Un mois plus tard, le 9 janvier 1945,
Abdel-Hamid Karamé succède à Riad el-Solh, à la tête du gouvernement. Le nouveau Premier ministre est appelé à calmer les critiques, le cabinet Solh faisant l’objet d’une vaste campagne parlementaire contre lui. Mais la vie du nouveau gouvernement est de courte durée. Riad el-Solh revient à la tête du gouvernement en août 1945, après la démission de Abdel-Hamid Karamé. Ce dernier avait remis son tablier malgré le vote de confiance que la Chambre lui avait accordé. La crise politique battait son plein, et les ministres appuyés par le chef de
l’Etat lui menaient la vie dure. Il choisit de se retirer.

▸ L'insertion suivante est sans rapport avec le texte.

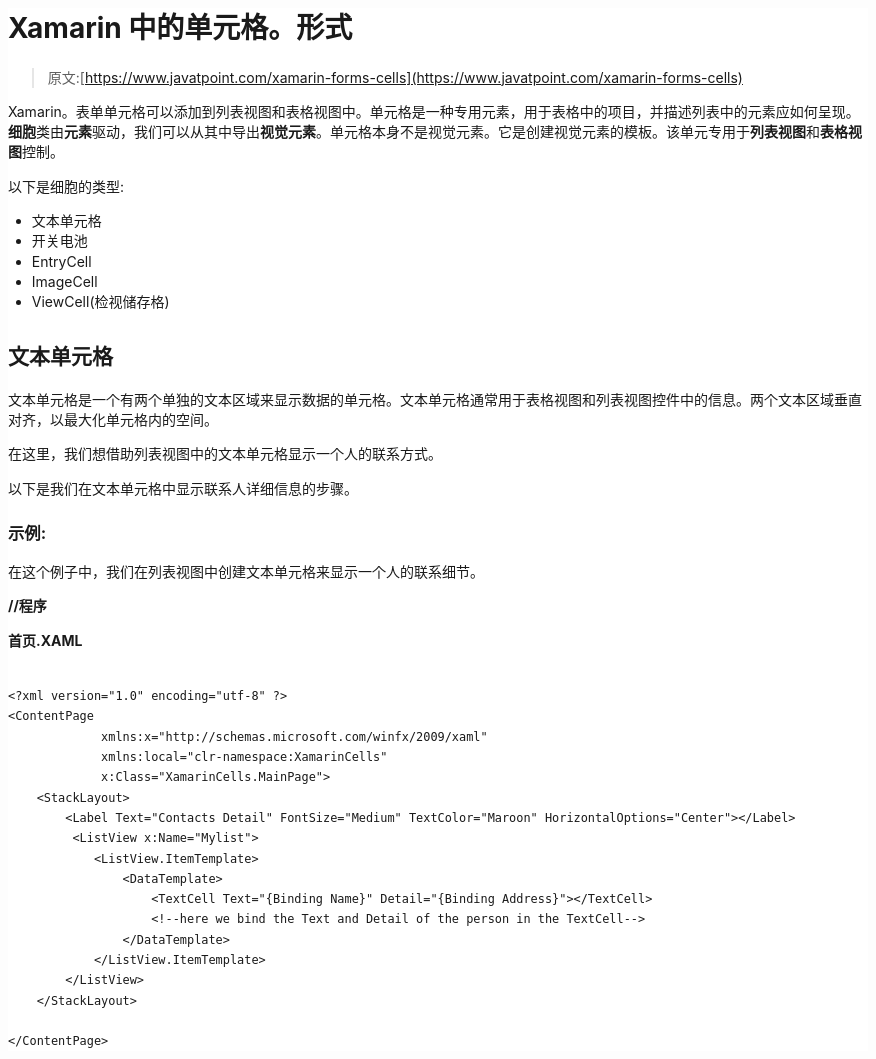 # Xamarin 中的单元格。形式

> 原文:[https://www.javatpoint.com/xamarin-forms-cells](https://www.javatpoint.com/xamarin-forms-cells)

Xamarin。表单单元格可以添加到列表视图和表格视图中。单元格是一种专用元素，用于表格中的项目，并描述列表中的元素应如何呈现。**细胞**类由**元素**驱动，我们可以从其中导出**视觉元素**。单元格本身不是视觉元素。它是创建视觉元素的模板。该单元专用于**列表视图**和**表格视图**控制。

以下是细胞的类型:

*   文本单元格
*   开关电池
*   EntryCell
*   ImageCell
*   ViewCell(检视储存格)

## 文本单元格

文本单元格是一个有两个单独的文本区域来显示数据的单元格。文本单元格通常用于表格视图和列表视图控件中的信息。两个文本区域垂直对齐，以最大化单元格内的空间。

在这里，我们想借助列表视图中的文本单元格显示一个人的联系方式。

以下是我们在文本单元格中显示联系人详细信息的步骤。

### 示例:

在这个例子中，我们在列表视图中创建文本单元格来显示一个人的联系细节。

**//程序**

**首页.XAML**

```

<?xml version="1.0" encoding="utf-8" ?>
<ContentPage 
             xmlns:x="http://schemas.microsoft.com/winfx/2009/xaml"
             xmlns:local="clr-namespace:XamarinCells"
             x:Class="XamarinCells.MainPage">
    <StackLayout>
        <Label Text="Contacts Detail" FontSize="Medium" TextColor="Maroon" HorizontalOptions="Center"></Label>
         <ListView x:Name="Mylist">
            <ListView.ItemTemplate>
                <DataTemplate>
                    <TextCell Text="{Binding Name}" Detail="{Binding Address}"></TextCell>
                    <!--here we bind the Text and Detail of the person in the TextCell-->
                </DataTemplate>
            </ListView.ItemTemplate>
        </ListView>
    </StackLayout>

</ContentPage>

```
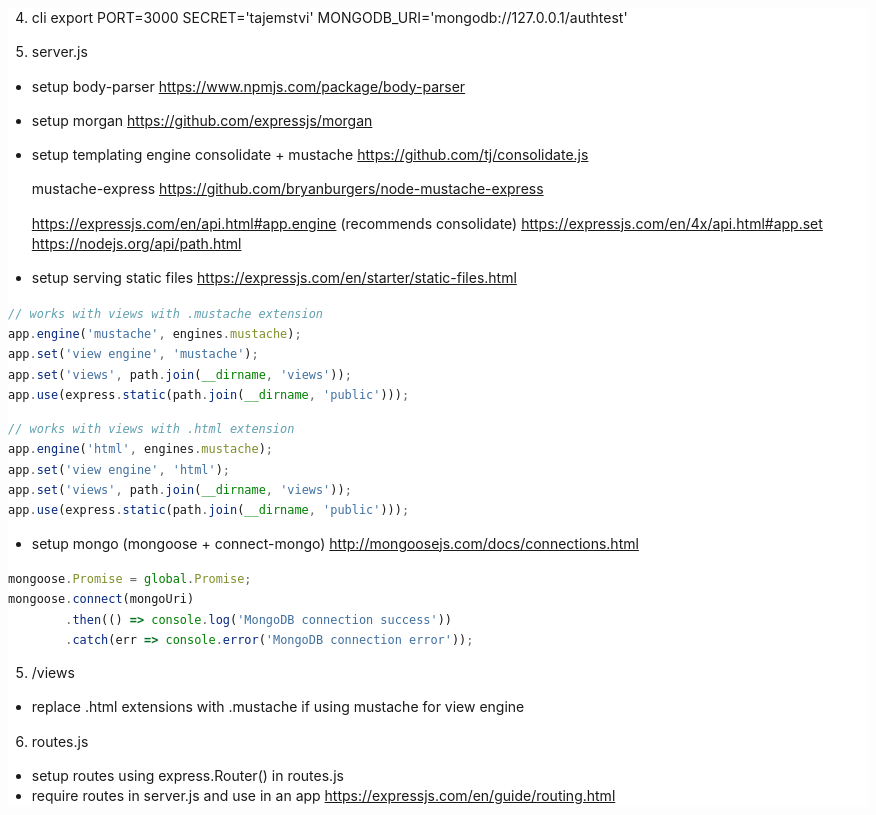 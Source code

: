 
4. cli
export PORT=3000 SECRET='tajemstvi' MONGODB_URI='mongodb://127.0.0.1/authtest'


4. server.js
- setup body-parser
  https://www.npmjs.com/package/body-parser

- setup morgan
  https://github.com/expressjs/morgan

- setup templating engine
  consolidate + mustache
  https://github.com/tj/consolidate.js

  mustache-express
  https://github.com/bryanburgers/node-mustache-express

  https://expressjs.com/en/api.html#app.engine        (recommends consolidate)
  https://expressjs.com/en/4x/api.html#app.set
  https://nodejs.org/api/path.html

- setup serving static files
  https://expressjs.com/en/starter/static-files.html

``` javascript
// works with views with .mustache extension
app.engine('mustache', engines.mustache);
app.set('view engine', 'mustache');
app.set('views', path.join(__dirname, 'views'));
app.use(express.static(path.join(__dirname, 'public')));
```

``` javascript
// works with views with .html extension
app.engine('html', engines.mustache);
app.set('view engine', 'html');
app.set('views', path.join(__dirname, 'views'));
app.use(express.static(path.join(__dirname, 'public')));
```

- setup mongo (mongoose + connect-mongo)
  http://mongoosejs.com/docs/connections.html

``` javascript
mongoose.Promise = global.Promise;
mongoose.connect(mongoUri)
        .then(() => console.log('MongoDB connection success'))
        .catch(err => console.error('MongoDB connection error'));
```


5. /views
- replace .html extensions with .mustache if using mustache for view engine


6. routes.js
- setup routes using express.Router() in routes.js
- require routes in server.js and use in an app
  https://expressjs.com/en/guide/routing.html
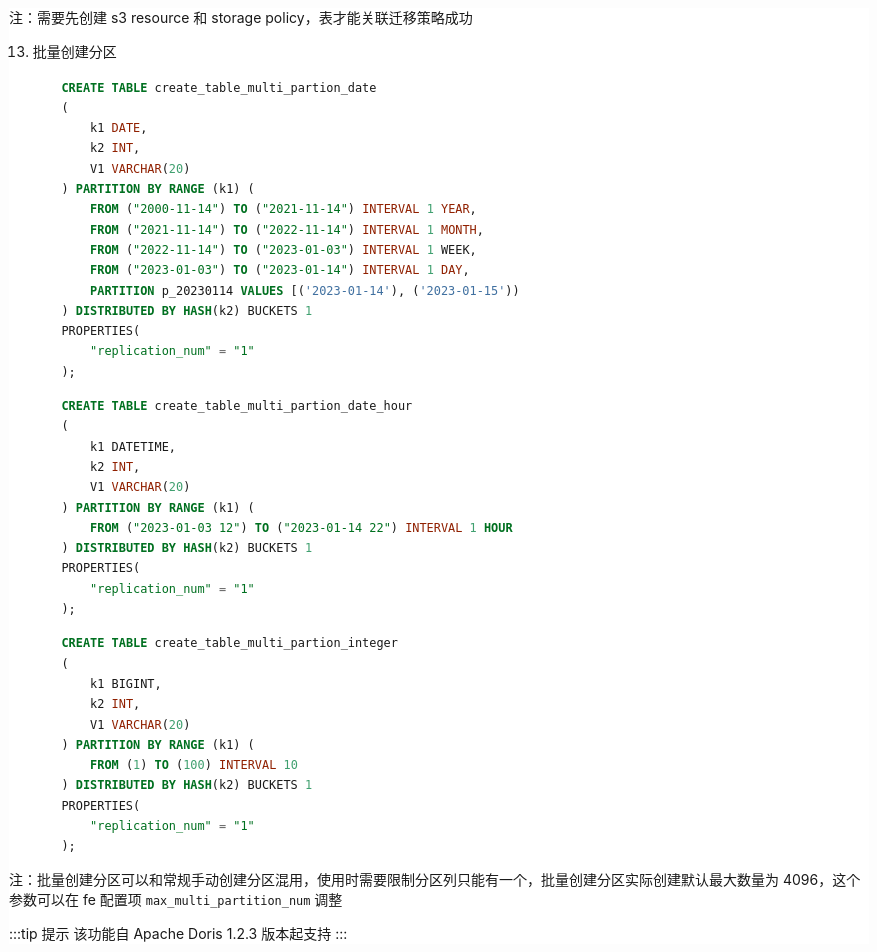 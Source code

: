 注：需要先创建 s3 resource 和 storage policy，表才能关联迁移策略成功



13. 批量创建分区
    ```sql
        CREATE TABLE create_table_multi_partion_date
        (
            k1 DATE,
            k2 INT,
            V1 VARCHAR(20)
        ) PARTITION BY RANGE (k1) (
            FROM ("2000-11-14") TO ("2021-11-14") INTERVAL 1 YEAR,
            FROM ("2021-11-14") TO ("2022-11-14") INTERVAL 1 MONTH,
            FROM ("2022-11-14") TO ("2023-01-03") INTERVAL 1 WEEK,
            FROM ("2023-01-03") TO ("2023-01-14") INTERVAL 1 DAY,
            PARTITION p_20230114 VALUES [('2023-01-14'), ('2023-01-15'))
        ) DISTRIBUTED BY HASH(k2) BUCKETS 1
        PROPERTIES(
            "replication_num" = "1"
        );
    ```
    ```sql
        CREATE TABLE create_table_multi_partion_date_hour
        (
            k1 DATETIME,
            k2 INT,
            V1 VARCHAR(20)
        ) PARTITION BY RANGE (k1) (
            FROM ("2023-01-03 12") TO ("2023-01-14 22") INTERVAL 1 HOUR
        ) DISTRIBUTED BY HASH(k2) BUCKETS 1
        PROPERTIES(
            "replication_num" = "1"
        );
    ```
    ```sql
        CREATE TABLE create_table_multi_partion_integer
        (
            k1 BIGINT,
            k2 INT,
            V1 VARCHAR(20)
        ) PARTITION BY RANGE (k1) (
            FROM (1) TO (100) INTERVAL 10
        ) DISTRIBUTED BY HASH(k2) BUCKETS 1
        PROPERTIES(
            "replication_num" = "1"
        );
    ```

注：批量创建分区可以和常规手动创建分区混用，使用时需要限制分区列只能有一个，批量创建分区实际创建默认最大数量为 4096，这个参数可以在 fe 配置项 `max_multi_partition_num` 调整

:::tip 提示
该功能自 Apache Doris  1.2.3 版本起支持
:::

Le 1er septembre 1945, il crée un nouveau groupe parlementaire, «Le Parti de l’indépendance». Vingt-deux députés assistent à sa première réunion, au domicile d’Henri Pharaon. Le nouveau parti critique le pouvoir et se démarque de sa politique en luttant pour l’indépendance du pays dans ses frontières actuelles, soutenant la politique de coopération avec les pays arabes et le renforcement des liens avec les Nations unies.
Arlette Kassas
Les informations de cet article sont tirées d’articles sur Internet et du Mémorial du Liban – Le mandat Béchara el-Khoury, de Joseph Chami.
Abdel-Hamid Karamé
Abdel-Hamid Karamé, né le 23 octobre 1890, fait partie des figures politiques libanaises arrêtées par les Français au moment de l’indépendance de 1943. Elu député sunnite de Tripoli, puis Premier ministre, il est considéré comme l’une des personnalités politiques les plus connues de la période d’après le
mandat. Il décède en 1950. Ses deux fils, Rachid Karamé et Omar Karamé ont tous deux occupé le fauteuil de Premier ministre.